Örnek olsun diye söyleyeyim, Merkez Bankası eski Başkanımız Yılmaz 2013 yazında bir uluslar arası gazeteye bir demeç verdi ve dedi ki: “2005-2006 yıllarında IMF MB’nın faiz artırması için üzerimize çok baskı yaptı. Biz de faizleri 4 puan artırdık. Bunun Türkiye ekonomisine maliyeti 10 küsur milyar dolar oldu”. İşte buna kimsenin hakkı olamaz. Bizim itirazımız bunadır. Türkiye bağımsız bir ülkeyse nasıl bir para politikası izleyeceğine Türkiye cumhuriyetinin seçilmişleri karar verir, vermelidir.

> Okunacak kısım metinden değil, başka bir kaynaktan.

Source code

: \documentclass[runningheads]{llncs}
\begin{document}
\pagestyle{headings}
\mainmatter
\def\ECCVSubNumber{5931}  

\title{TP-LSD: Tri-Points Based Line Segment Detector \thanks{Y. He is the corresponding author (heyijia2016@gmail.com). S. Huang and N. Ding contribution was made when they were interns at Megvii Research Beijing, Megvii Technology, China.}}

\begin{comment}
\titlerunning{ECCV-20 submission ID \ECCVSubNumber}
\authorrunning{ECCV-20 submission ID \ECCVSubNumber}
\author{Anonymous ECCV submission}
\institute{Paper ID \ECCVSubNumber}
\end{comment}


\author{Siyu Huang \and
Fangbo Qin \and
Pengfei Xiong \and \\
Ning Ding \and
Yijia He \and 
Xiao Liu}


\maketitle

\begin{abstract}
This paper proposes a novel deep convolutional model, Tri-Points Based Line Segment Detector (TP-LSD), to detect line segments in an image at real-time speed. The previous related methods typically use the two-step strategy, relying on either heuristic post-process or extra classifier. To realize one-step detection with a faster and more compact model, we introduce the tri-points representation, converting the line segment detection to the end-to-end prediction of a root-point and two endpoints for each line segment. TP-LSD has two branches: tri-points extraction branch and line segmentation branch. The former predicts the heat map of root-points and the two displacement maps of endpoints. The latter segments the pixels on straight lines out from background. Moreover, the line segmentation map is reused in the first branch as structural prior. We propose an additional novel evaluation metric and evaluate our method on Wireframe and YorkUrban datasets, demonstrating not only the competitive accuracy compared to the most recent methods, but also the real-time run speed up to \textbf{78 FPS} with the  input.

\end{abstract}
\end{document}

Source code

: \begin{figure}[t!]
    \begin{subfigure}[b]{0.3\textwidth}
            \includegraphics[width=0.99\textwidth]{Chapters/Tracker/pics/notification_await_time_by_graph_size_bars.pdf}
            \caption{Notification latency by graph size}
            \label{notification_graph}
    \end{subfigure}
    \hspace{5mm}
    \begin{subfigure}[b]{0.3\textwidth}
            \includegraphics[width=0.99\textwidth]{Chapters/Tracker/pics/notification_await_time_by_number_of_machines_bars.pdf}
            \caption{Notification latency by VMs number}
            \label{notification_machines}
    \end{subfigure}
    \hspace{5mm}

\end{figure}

MARTTA OLMAYAN AĞUSTOSTA NİYE OLSUN?
Seçim gündemine gelmek isterim. Çatı aday arayışındaki muhalefet partileri Yalova ve Ağrı’da AK Parti’nin seçim kaybetmesini çok büyük başarı olarak değerlendirdi. Bunu Çankaya seçimlerinin simülasyonu olarak görenler de var. Katılır mısınız?

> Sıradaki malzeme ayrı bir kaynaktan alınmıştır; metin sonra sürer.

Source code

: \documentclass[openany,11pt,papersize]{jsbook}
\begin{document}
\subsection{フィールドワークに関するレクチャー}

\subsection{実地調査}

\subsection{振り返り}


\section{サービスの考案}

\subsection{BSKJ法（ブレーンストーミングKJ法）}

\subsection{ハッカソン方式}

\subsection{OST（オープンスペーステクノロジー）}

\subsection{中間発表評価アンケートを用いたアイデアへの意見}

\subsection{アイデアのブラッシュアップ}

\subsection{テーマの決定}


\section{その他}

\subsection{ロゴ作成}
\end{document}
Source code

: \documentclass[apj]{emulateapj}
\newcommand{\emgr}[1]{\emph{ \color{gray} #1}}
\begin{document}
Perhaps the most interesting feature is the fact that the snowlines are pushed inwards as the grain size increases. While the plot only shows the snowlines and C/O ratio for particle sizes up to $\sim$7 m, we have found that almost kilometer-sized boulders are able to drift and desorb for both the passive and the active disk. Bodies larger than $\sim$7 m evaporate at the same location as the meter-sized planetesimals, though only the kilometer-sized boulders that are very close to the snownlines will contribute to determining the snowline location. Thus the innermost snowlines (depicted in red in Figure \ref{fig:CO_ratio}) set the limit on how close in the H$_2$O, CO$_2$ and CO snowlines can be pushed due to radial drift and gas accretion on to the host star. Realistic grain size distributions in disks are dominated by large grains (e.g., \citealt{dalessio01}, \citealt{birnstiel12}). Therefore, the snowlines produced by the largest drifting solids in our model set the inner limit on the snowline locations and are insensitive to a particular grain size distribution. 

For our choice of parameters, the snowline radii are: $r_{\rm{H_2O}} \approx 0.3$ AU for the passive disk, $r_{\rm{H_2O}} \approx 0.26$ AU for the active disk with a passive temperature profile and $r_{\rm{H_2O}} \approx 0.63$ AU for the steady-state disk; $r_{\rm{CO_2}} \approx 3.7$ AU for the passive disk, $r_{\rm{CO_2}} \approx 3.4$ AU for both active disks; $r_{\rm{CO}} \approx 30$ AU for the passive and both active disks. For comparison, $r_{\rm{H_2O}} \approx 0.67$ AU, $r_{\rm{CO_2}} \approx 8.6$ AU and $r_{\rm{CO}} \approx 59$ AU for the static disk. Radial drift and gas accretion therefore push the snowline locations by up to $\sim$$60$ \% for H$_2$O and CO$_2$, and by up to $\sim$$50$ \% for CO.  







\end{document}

Katılmam çünkü şimdiye kadar yapılabilecek en büyük ittifak 30 Mart seçimlerinde yapıldı ve sonuç ortada. Hem siyasi partiler düzeyinde, hem de yurt içi ve yurt dışındaki bir takım kanaat üretenler düzeyinde çok ciddi bir AK Parti karşıtı ittifak oluştu. O ittifaka rağmen milletimiz AK Parti’yi açık ara farkla birinci parti olarak çıkardı. Dolayısıyla 30 Mart’ta kurulan ittifakın üzerinde bir ittifakın oluşmayacağını, Ağrı ve Yalova’da başka yerel dinamiklerin harekete geçtiğini ve sonuçların geneli yansıtmadığını düşünüyorum.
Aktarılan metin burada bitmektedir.